(Pictures paired with source code)
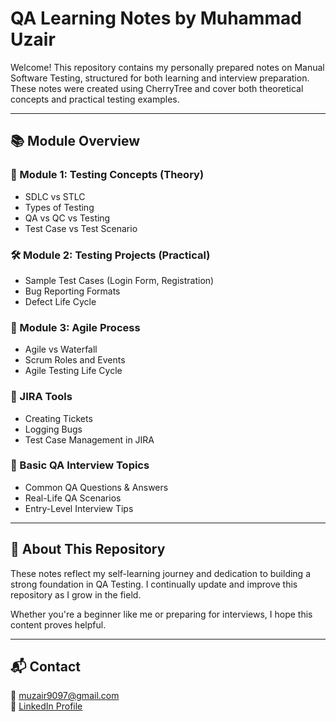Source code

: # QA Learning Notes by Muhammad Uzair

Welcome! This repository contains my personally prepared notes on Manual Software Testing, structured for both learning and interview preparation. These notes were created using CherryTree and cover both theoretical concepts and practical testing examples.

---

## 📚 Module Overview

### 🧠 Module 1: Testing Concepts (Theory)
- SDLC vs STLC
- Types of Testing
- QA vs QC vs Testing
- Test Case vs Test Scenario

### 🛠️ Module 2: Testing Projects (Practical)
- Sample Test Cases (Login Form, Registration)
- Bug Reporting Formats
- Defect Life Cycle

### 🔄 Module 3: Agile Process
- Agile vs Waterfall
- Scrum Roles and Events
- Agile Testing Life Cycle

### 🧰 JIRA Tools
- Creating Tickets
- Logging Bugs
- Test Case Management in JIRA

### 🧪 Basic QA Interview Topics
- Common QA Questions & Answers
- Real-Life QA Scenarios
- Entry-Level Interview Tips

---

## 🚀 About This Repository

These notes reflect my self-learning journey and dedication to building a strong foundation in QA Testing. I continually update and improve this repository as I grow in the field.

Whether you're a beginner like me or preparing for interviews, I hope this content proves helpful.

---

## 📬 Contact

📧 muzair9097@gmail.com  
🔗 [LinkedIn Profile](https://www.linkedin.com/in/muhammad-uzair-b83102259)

==

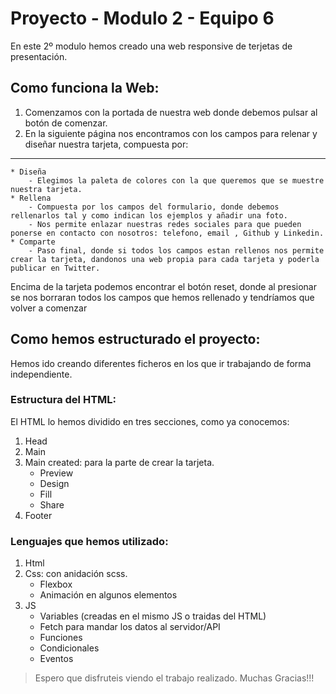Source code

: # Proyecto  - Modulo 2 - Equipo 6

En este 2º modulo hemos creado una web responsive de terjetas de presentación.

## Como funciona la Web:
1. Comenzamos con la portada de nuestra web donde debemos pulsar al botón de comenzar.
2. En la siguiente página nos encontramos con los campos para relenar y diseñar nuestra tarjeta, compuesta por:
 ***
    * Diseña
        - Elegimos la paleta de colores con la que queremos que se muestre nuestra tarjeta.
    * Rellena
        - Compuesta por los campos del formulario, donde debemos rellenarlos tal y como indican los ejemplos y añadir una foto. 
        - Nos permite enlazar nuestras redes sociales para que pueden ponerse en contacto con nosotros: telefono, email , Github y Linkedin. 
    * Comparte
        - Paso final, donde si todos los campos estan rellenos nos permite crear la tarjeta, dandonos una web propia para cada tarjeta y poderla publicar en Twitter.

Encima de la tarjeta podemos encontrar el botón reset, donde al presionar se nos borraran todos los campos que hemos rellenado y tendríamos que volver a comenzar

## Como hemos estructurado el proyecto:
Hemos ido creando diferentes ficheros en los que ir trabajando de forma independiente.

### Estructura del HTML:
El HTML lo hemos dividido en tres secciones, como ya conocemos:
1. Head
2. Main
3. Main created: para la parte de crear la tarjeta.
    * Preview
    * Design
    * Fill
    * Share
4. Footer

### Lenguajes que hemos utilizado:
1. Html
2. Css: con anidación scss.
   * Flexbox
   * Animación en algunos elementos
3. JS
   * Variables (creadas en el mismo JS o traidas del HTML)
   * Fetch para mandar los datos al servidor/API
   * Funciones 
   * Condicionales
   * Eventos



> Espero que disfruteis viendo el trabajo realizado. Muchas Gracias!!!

**Your task:** As listed above, the lines from the line with "### 🛠️ Module 2: Testing Projects (Practical)" to the line with "These notes reflect" are to be echoed exactly, with both ends included and nothing added.

**Answer section:**
### 🛠️ Module 2: Testing Projects (Practical)
- Sample Test Cases (Login Form, Registration)
- Bug Reporting Formats
- Defect Life Cycle

### 🔄 Module 3: Agile Process
- Agile vs Waterfall
- Scrum Roles and Events
- Agile Testing Life Cycle

### 🧰 JIRA Tools
- Creating Tickets
- Logging Bugs
- Test Case Management in JIRA

### 🧪 Basic QA Interview Topics
- Common QA Questions & Answers
- Real-Life QA Scenarios
- Entry-Level Interview Tips

---

## 🚀 About This Repository

These notes reflect my self-learning journey and dedication to building a strong foundation in QA Testing. I continually update and improve this repository as I grow in the field.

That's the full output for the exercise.